▶ _INSTRUCTIONS FOR THE TASK_
Reproduce exactly the lines below from the one containing "The main performance" through the one containing "We consider direct", including both, and nothing else.

▶ _RECORD SET_
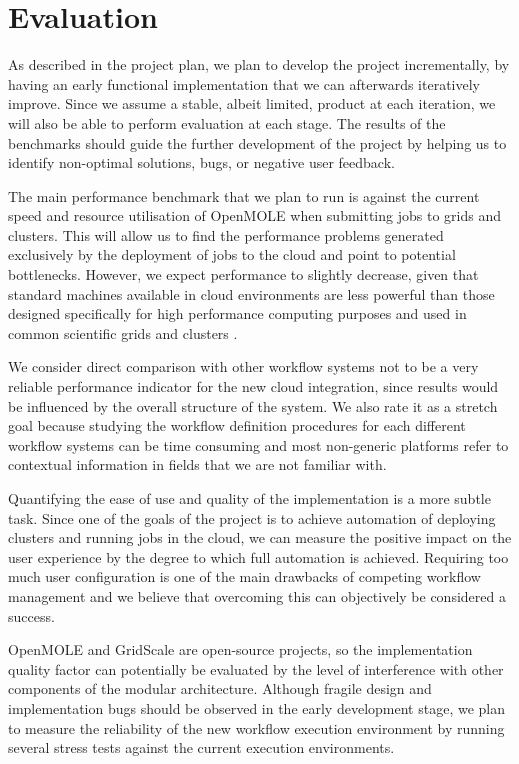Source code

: \chapter{Evaluation}


As described in the project plan, we plan to develop the project incrementally, by having an early functional implementation that we can afterwards iteratively improve. Since we assume a stable, albeit limited, product at each iteration, we will also be able to perform evaluation at each stage. The results of the benchmarks should guide the further development of the project by helping us to identify non-optimal solutions, bugs, or negative user feedback.

The main performance benchmark that we plan to run is against the current speed and resource utilisation of OpenMOLE when submitting jobs to grids and clusters. This will allow us to find the performance problems generated exclusively by the deployment of jobs to the cloud and point to potential bottlenecks. However, we expect performance to slightly decrease, given that standard machines available in cloud environments are less powerful than those designed specifically for high performance computing purposes and used in common scientific grids and clusters \cite{Juve2009}.

We consider direct comparison with other workflow systems not to be a very reliable performance indicator for the new cloud integration, since results would be influenced by the overall structure of the system. We also rate it as a stretch goal because studying the workflow definition procedures for each different workflow systems can be time consuming and most non-generic platforms refer to contextual information in fields that we are not familiar with.

Quantifying the ease of use and quality of the implementation is a more subtle task. Since one of the goals of the project is to achieve automation of deploying clusters and running jobs in the cloud, we can measure the positive impact on the user experience by the degree to which full automation is achieved. Requiring too much user configuration is one of the main drawbacks of competing workflow management and we believe that overcoming this can objectively be considered a success.

OpenMOLE and GridScale are open-source projects, so the implementation quality factor can potentially be evaluated by the level of interference with other components of the modular architecture. Although fragile design and implementation bugs should be observed in the early development stage, we plan to measure the reliability of the new workflow execution environment by running several stress tests against the current execution environments.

▶ _SOLUTION FOR THIS TASK_
The main performance benchmark that we plan to run is against the current speed and resource utilisation of OpenMOLE when submitting jobs to grids and clusters. This will allow us to find the performance problems generated exclusively by the deployment of jobs to the cloud and point to potential bottlenecks. However, we expect performance to slightly decrease, given that standard machines available in cloud environments are less powerful than those designed specifically for high performance computing purposes and used in common scientific grids and clusters \cite{Juve2009}.

We consider direct comparison with other workflow systems not to be a very reliable performance indicator for the new cloud integration, since results would be influenced by the overall structure of the system. We also rate it as a stretch goal because studying the workflow definition procedures for each different workflow systems can be time consuming and most non-generic platforms refer to contextual information in fields that we are not familiar with.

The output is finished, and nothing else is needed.